Como es natural, esta cuestión ha sido explorada por diversos historiadores muy competentes. Cito a continuación un párrafo del Prólogo, en la traducción de Molina:
Algunos han intentado responder a esta cuestión subrayando el choque de ideas. Durante los primeros siglos de la iglesia, los cristianos llevaron a cabo una intensa reflexión; aprendieron a presentar sus ideas de distintas formas en el diálogo y el debate con los seguidores de otras religiones. Dentro de esta corriente, una obra clásica es Evangelism in the Early Church, de Michael Green, publicada en 1970. Otros estudiosos, siguiendo las huellas del británico Edward Gibbon, historiador de la Antigüedad que vivió en el siglo XVIII, han señalado como «causas» del triunfo de los cristianos su celo intolerante, su doctrina sobre la vida después de la muerte, sus poderes milagrosos, su moral austera y su organización. Por su parte, Ramsay MacMullen, en su Christianizing the Roman Empire, publicado en 1984, añadió una sexta causa a la lista de Gibbon: la fuerza; en los primeros siglos, la fuerza psicológica de los exorcismos y los milagros, y en los siglos IV y V, la fuerza física, respaldada por el Estado, de la destrucción y la coacción.
Kreider centra su atención en cuatro factores adicionales. Vuelvo a citar extensamente el Prólogo:
En primer lugar, la paciencia. Esta no era una virtud apreciada entre los griegos y los romanos, y los estudiosos del cristianismo primitivo le han prestado poca atención. Sin embargo, para los primeros cristianos tuvo una importancia crucial. Ellos hablaron y escribieron sobre la paciencia; de hecho, fue la primera virtud a la que dedicaron un tratado, y terminaron escribiendo al menos tres sobre ella. Los autores cristianos la definieron como «la virtud más excelsa» y como «la mayor de las virtudes», la que era «especialmente cristiana». Los cristianos creían que Dios es paciente y que Jesús era la encarnación visible de la paciencia. Y concluyeron que ellos, poniendo su fe en Dios, debían ser pacientes: no pretender controlar los acontecimientos, no angustiarse ni tener prisa y no recurrir a la fuerza para lograr sus metas. […]

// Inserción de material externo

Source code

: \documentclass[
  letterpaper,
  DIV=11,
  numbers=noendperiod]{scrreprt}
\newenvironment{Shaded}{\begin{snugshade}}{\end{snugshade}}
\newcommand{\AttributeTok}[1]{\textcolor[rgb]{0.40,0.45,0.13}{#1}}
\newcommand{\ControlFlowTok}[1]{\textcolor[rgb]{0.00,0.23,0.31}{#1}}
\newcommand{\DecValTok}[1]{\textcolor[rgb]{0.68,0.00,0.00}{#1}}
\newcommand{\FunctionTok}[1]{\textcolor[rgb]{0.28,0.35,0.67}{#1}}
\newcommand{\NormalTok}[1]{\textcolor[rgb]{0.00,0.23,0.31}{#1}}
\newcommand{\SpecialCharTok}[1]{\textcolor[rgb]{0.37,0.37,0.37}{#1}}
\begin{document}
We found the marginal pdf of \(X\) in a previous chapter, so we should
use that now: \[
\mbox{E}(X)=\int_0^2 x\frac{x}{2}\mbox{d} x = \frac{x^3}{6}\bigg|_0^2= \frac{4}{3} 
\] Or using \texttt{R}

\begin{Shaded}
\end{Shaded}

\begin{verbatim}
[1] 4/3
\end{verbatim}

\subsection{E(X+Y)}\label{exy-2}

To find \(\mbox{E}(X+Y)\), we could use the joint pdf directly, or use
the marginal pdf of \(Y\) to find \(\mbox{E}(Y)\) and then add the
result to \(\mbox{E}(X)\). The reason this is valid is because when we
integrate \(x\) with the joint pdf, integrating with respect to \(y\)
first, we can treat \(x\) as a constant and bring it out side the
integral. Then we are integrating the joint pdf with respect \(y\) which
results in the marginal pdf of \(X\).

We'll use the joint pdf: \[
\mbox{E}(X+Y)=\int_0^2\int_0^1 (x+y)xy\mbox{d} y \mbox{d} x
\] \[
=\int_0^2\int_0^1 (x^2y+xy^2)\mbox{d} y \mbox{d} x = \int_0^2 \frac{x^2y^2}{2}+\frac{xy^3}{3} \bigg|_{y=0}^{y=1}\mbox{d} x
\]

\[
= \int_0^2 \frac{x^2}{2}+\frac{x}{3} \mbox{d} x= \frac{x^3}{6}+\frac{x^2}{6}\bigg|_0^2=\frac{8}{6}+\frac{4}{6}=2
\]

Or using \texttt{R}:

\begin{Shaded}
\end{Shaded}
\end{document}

En segundo lugar, el habitus, o sea, su comportamiento corporal y visible. Las fuentes rara vez testimonian que las primeras comunidades creciesen porque los cristianos ganaran debates; antes bien, prosperaron porque la conducta habitual de estos (enraizada en la paciencia) resultaba peculiar y atractiva. Su habitus —término que tomó del sociólogo francés Pierre Bourdieu— les permitió afrontar, de una manera que ofrecía esperanza, problemas a los que todo el mundo se enfrenta sin encontrar normalmente solución. Cuando se cuestionaban sus ideas, los cristianos remitían a su forma de actuar, a sus obras. Creían que su habitus, la conducta que encarnaban, era una puesta en práctica de su mensaje. Las fuentes indican que fue su habitus, más que sus ideas, lo que atrajo a la mayoría de los paganos que terminaron por unirse a ellos. […]

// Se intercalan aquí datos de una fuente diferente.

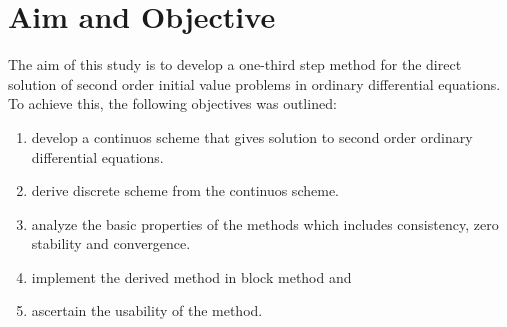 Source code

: \documentclass[12pt]{report}
\begin{document}
\section*{Aim and Objective}
\noindent The aim of this study is to develop a one-third step method for the direct solution of second order initial value problems in ordinary differential equations. To achieve this, the following objectives was outlined:
\begin{enumerate}
\item develop a continuos scheme that gives solution to second order ordinary differential equations.
\item  derive discrete scheme from the continuos scheme.
\item analyze the basic properties of the methods which includes consistency, zero stability and convergence.
\item  implement the derived method in block method and
\item  ascertain the usability of the method.
\end{enumerate}

\end{document}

En tercer lugar, la catequesis y el culto. Los primeros cristianos ponían mucho empeño en la configuración del habitus de sus miembros. Por ello, daban una gran importancia a la catequesis (la formación y la enseñanza esmeradas) de preparación para el bautismo. De hecho, los cristianos se tomaban la catequesis mucho más en serio que los miembros de otras religiones de la época, y ello por una buena razón: creían que quienes habían sido educados en la sociedad grecorromana tenían firmemente arraigados los hábitos impacientes, opuestos a los de Jesucristo. Sabían por experiencia que, para que una persona adquiriese costumbres caracterizadas por la paciencia, necesitaba tiempo, la ayuda amistosa de unos tutores y un entorno que le facilitase crecer en el estilo de vida paciente típico de los cristianos. A los catecúmenos (o sea, a quienes estaban recibiendo catequesis para prepararse al bautismo) y, por supuesto, a los de fuera, no se les permitía participar en la oración comunitaria y la eucaristía, que constituían el corazón del culto. Terminada la instrucción, los aspirantes a cristianos eran bautizados y después sustentados por el culto de las asambleas cristianas. Este era esencial para la misión de la iglesia. En él los cristianos glorificaban a Dios y renovaban su habitus paciente. […]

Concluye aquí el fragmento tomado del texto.